JAKARTA - Pengadilan Tindak Pidana Korupsi kembali menggelar sidang dugaan bioremediasi PT. Chevron Pacific Indonesia (PT. CPI) dengan terdakwa direktur PT. Green Planet Indonesia (PT. GPI) Risky Prematury. Sidang yang seharusnya mendengarkan keterangan dari tiga orang saksi tidak berjalan dengan baik karena dua orang saksi dari BP Migas tidak hadir.

Sebelum saksi memberi keterangan terdakwa Risky menyatakan sakit akibat operasi di bahu. Namun, ia masih dapat mengikuti persidangan

Dalam keterangannya saksi Pepy Seviana Sastra Sujadna,k aryawan PT. GPI, menjabat Direktur Operasional, menyatakan berdasarkan akte pendirian No. 16 tertanggal 11 November 1999 dan akte No. 3 September 2001, PT. GPI bergerak dibidang pengolahan limbah industri dan minyak, mempunyai izin dari Kementrian Dirjen ESDM, dan memiliki sertifikat keterangan terdaftar dari Kadin untuk Sub Bidang Bioremediasi

"Kami memiliki kontrak dengan PT. Chevron Pacific Indonesia untuk melakukan proyek bioremediasi di area Sumatera Light North (SLN) setelah melakukan proses bioremediasi yang terdiri dari beberapa proses maka Chevron akan memantau, mengambil sampel dan memberi advice tentang hal yang harus ditingkatkan kepada perusahaan kami" ujar Pepy.

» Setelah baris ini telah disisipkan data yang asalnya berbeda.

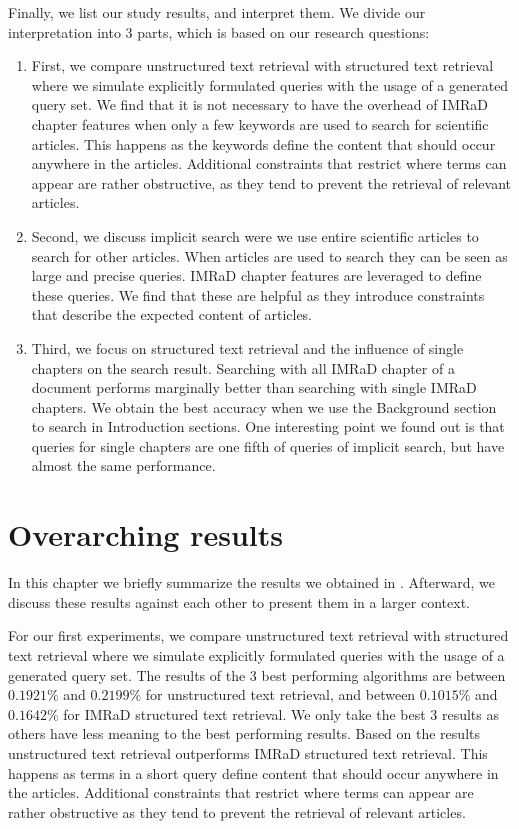 Finally, we list our study results, and interpret them. We divide our interpretation into $3$ parts, which is based on our research questions:
\begin{enumerate}[label=(\alph*)]
  \item First, we compare unstructured text retrieval with structured text retrieval where we simulate explicitly formulated queries with the usage of a generated query set. We find that it is not necessary to have the overhead of IMRaD chapter features when only a few keywords are used to search for scientific articles. This happens as the keywords define the content that should occur anywhere in the articles. Additional constraints that restrict where terms can appear are rather obstructive, as they tend to prevent the retrieval of relevant articles.
  \item Second, we discuss implicit search were we use entire scientific articles to search for other articles. When articles are used to search they can be seen as large and precise queries. IMRaD chapter features are leveraged to define these queries. We find that these are helpful as they introduce constraints that describe the expected content of articles.
  \item Third, we focus on structured text retrieval and the influence of single chapters on the search result. Searching with all IMRaD chapter of a document performs marginally better than searching with single IMRaD chapters. We obtain the best accuracy when we use the Background section to search in Introduction sections. One interesting point we found out is that queries for single chapters are one fifth of queries of implicit search, but have almost the same performance.
\end{enumerate}

\section{Overarching results}
\label{sec:overarching_results}

In this chapter we briefly summarize the results we obtained in . Afterward, we discuss these results against each other to present them in a larger context.

For our first experiments, we compare unstructured text retrieval with structured text retrieval where we simulate explicitly formulated queries with the usage of a generated query set. The results of the $3$ best performing algorithms are between $0.1921\%$ and $0.2199\%$ for unstructured text retrieval, and between $0.1015\%$ and $0.1642\%$ for IMRaD structured text retrieval. We only take the best $3$ results as others have less meaning to the best performing results. Based on the results unstructured text retrieval outperforms IMRaD structured text retrieval. This happens as terms in a short query define content that should occur anywhere in the articles. Additional constraints that restrict where terms can appear are rather obstructive as they tend to prevent the retrieval of relevant articles.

Dalam persidangan juga disebutkan salah satu hal yang disediakan oleh PT. Chevron adalah Standar Operasional Pekerjaan (SOP yang menjadi guide line bagi PT. GPU untuk melakukan pekerjaan bioremediasi

Kasus ini bermula Endah Rumbiyanti bersama beberapa pegawai PT.Chevron lainnya (Kukuh Kertasafari, Widodo, dan Bachtiar Abdul Fatah) dan Harland bin Ombo menganggarkan kegiatan yang terkait dengan lingkungan dari tahun 2003 sampai 2011 dengan biaya US$270 juta. Proyek bioremediasi dilakukan PT. Chevron itu dinilai fiktif oleh Kejaksaan Agung. Proyek bioremediasi itu dikerjakan oleh PT. Green Planet Indonesia bekerja sama dengan PT. Sumigita Jaya. Tetapi, saat diselidiki, kedua perusahaan itu tidak memenuhi persyaratan teknis dan sertifikasi dari pejabat berwenang soal pengolahan limbah. Akibat hal ini, kerugian awal negara ditaksir mencapai US$23,361 juta atau setara lebih dari Rp200 miliar. PT. Chevron diduga sengaja menyewa tenaga yang tidak berkompeten dalam bidang bioremediasi dengan menggelembungkan anggaran.